As well, the report says a growing weakness in the Australian property market is starting to affect New Zealand "with some companies dependent on a parental guarantee from an Australian company".
Since the September 2007 outflows from the finance company have amounted to about $400 million each quarter, adding substantially to liquidity pressure in the sector, the report found.
The finance company crisis has resulted in investors being more discriminating, the Reserve Bank says.
"Those with lower-quality asset portfolios are struggling to access new funding facilities and are having to sell assets to remain liquid," the report says. "Meanwhile, better quality institutions are seeking to differentiate themselves through credit ratings and to protect themselves from liquidity pressures through increases in cash holdings, committed facilities and other wholesale funding initiatives, albeit at greater cost."

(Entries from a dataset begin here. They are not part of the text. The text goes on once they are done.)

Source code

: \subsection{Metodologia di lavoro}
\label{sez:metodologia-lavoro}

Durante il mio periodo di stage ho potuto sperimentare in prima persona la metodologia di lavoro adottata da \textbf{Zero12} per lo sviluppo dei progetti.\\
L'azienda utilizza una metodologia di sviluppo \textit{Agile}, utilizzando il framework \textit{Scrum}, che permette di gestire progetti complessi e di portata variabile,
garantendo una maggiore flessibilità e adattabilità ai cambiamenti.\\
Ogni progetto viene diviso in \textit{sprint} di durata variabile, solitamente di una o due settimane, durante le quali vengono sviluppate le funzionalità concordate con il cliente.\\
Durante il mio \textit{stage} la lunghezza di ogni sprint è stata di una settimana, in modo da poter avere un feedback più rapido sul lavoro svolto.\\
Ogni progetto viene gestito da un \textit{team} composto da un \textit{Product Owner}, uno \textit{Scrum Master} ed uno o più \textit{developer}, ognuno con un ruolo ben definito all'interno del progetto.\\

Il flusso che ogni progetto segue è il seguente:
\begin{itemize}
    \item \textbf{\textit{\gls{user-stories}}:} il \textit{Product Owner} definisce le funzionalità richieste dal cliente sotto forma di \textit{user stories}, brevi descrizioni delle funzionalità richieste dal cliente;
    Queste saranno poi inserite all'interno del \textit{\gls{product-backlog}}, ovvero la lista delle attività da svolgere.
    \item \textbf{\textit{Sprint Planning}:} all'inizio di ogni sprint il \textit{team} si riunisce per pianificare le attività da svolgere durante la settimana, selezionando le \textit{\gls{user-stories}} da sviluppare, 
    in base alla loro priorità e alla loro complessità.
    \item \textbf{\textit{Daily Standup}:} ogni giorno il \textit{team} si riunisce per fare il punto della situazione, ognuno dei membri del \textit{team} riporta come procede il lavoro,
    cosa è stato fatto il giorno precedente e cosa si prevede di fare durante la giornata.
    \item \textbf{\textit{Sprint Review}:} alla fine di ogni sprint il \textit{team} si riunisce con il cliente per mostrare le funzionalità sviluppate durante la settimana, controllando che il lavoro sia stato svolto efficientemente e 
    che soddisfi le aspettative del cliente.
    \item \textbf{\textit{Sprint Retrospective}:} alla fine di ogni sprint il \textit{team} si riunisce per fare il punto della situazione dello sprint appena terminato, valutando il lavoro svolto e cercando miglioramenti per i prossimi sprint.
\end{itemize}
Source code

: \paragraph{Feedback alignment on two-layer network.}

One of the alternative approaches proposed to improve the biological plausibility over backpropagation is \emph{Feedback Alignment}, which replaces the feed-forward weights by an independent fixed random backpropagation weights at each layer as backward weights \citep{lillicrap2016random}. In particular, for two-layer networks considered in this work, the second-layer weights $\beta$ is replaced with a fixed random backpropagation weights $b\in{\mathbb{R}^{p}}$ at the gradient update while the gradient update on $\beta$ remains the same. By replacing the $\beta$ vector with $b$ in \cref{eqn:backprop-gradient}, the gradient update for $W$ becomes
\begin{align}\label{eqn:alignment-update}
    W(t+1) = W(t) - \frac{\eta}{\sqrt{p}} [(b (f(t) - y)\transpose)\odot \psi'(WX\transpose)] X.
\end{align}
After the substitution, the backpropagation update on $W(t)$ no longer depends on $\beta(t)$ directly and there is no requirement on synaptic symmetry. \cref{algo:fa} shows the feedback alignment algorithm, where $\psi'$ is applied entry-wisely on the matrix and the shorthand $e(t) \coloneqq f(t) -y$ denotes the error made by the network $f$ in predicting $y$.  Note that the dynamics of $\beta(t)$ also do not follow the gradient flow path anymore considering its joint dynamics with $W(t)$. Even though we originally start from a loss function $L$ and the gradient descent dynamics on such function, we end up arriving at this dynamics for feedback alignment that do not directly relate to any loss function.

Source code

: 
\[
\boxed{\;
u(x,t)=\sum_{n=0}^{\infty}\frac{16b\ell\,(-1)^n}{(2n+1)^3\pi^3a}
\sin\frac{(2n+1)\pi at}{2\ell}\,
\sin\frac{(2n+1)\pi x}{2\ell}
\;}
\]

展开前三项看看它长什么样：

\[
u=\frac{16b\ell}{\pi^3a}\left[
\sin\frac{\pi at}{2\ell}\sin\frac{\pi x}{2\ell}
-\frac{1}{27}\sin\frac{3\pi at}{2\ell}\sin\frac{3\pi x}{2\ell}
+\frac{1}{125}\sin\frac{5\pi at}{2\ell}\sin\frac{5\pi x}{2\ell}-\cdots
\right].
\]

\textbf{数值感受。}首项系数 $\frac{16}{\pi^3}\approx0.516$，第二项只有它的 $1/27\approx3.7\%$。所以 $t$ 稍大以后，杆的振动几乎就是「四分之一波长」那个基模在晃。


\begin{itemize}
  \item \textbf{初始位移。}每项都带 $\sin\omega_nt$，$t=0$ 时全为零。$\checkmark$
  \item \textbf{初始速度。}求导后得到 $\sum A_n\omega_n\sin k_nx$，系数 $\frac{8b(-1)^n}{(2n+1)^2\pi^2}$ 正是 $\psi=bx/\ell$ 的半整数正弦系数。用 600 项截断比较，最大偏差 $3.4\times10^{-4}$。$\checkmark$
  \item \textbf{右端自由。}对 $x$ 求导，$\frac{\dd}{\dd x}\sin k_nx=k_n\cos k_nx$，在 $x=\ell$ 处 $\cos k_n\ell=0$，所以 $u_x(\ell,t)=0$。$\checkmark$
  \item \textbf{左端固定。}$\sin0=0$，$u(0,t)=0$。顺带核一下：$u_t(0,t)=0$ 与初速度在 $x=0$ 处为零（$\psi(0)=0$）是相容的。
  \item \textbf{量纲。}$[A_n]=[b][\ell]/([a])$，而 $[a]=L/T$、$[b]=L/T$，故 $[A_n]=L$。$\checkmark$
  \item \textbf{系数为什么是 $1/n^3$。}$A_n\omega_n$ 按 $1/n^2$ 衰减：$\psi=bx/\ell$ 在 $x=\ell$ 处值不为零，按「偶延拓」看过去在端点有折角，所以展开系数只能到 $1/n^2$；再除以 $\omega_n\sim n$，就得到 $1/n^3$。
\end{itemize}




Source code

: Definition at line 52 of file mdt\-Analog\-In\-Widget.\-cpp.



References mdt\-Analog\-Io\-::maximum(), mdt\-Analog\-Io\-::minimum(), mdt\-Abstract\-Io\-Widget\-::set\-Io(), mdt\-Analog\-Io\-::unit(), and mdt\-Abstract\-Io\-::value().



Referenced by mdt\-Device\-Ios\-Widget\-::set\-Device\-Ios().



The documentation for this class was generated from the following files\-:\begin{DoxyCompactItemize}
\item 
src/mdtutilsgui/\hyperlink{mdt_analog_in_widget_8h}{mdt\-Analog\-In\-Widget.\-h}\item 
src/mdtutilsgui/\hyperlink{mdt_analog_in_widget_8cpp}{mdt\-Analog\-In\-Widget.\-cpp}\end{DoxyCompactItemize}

Despite the rash of collapses the Reserve Bank says New Zealand's financial system and broader economy are unlikely to suffer any serious knock-on effects.
The report says while some sectors, such as property development, may feel the heat in the short-term, other lenders such as banks and superannuation funds should soon fill the gap.
"This funding may be provided on different terms or through different funding instruments. In some cases, funding may involve reduced recourse to related party lending, and some projects will need a larger proportion of equity contributed by the owners in order to proceed," the Reserve Bank says.
"This will tend to help ensure risks are fairly priced and borne by investors with an ability to manage them."